Puffins & Type & Penguins & Systems
Getting warmer (and also colder) with Ruari McLean
Ruari McLean started as a designer for Penguin books on their Puffin Picture Books line. He wrote a ton of other books on typography and design, Thames and Hudson Manual of Typography included. As a result, he was something of a rockstar in the typographic field.
By 1980, when Thames & Hudson was published, scholars had dropped the term Mechanistic to refer to Slab Serifs. Other than that, McLean’s system seems to fit the most widely accepted norms. He calls the Serif typefaces Humanist, Geralde, Transitional, and the popular Didone for the Moderns. He also uses the four (pretty much standard by now) sub classifications for Sans Serifs and Blackletters.

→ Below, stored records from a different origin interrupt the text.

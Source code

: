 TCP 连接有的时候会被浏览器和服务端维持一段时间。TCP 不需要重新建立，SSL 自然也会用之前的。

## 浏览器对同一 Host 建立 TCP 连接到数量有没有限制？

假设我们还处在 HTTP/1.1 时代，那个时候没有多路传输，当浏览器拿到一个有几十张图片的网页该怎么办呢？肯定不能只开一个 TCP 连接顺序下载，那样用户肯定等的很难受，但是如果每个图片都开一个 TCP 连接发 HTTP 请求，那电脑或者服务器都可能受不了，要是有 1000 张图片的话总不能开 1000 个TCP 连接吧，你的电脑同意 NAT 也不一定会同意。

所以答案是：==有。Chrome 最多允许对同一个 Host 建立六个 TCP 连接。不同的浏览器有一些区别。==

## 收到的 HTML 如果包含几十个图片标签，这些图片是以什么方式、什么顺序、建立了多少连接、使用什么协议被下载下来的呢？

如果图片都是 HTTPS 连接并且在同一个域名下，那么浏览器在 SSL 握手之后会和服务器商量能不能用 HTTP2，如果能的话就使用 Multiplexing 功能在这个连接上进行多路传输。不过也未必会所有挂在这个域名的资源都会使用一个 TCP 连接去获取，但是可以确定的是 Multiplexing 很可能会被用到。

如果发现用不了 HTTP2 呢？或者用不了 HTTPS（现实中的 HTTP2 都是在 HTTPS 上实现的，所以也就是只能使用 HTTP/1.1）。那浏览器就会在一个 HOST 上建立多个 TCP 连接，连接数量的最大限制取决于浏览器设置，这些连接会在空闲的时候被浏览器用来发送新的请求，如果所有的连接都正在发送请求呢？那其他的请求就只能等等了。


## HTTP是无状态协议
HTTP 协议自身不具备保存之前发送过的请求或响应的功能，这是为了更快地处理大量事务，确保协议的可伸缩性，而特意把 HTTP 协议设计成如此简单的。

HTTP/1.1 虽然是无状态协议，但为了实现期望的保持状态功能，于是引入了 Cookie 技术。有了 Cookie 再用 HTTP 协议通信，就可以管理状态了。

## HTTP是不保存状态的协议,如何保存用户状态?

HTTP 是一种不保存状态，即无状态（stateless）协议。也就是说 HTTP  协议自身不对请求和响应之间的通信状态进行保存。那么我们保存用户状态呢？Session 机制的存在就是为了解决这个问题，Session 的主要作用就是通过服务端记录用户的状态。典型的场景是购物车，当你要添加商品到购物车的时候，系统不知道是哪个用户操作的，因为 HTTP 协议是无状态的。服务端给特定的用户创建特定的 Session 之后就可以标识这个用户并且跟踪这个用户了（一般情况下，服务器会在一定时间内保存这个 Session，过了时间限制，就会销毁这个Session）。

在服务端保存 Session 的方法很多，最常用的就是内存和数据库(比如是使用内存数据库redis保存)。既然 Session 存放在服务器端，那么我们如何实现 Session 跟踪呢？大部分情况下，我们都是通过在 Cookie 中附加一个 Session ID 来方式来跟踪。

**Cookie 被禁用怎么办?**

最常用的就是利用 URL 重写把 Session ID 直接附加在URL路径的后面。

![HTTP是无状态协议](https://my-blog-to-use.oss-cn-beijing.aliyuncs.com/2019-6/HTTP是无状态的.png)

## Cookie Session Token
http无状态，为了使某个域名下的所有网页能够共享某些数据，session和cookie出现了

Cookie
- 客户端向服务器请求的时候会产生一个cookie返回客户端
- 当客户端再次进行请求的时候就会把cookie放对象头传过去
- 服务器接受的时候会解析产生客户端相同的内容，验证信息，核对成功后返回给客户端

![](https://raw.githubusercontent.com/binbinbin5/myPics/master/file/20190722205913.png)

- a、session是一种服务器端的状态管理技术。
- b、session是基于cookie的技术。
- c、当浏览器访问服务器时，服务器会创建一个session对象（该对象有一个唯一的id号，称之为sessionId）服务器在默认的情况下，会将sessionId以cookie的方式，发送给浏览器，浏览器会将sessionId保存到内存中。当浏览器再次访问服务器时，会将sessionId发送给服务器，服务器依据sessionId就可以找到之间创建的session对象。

McLean doesn’t sub-classify the “Display” typefaces. Instead, they all hand out underneath one umbrella, Manual / Graphic. It’s an interesting option, because even though they’ve all been lumped into one (the dreaded catch-all), he doesn’t resort to using a miscellaneous section (looking at you, Dowding).
Incised / Glyphic is a fun, pretty random category for stone carved letters, and those typefaces modeled on that aesthetic. (So, Trajan?)
Finally, he has a category for Script faces, referring to fonts based in classic calligraphy and handwriting (you know, the real kind that they taught your grandparents), rather than those typefaces that are drawn with the built-up method, which would fall into his Manual / Glyphic category.
All in all, a pretty great stab, that sort of falls apart in the Display section. But what else it new?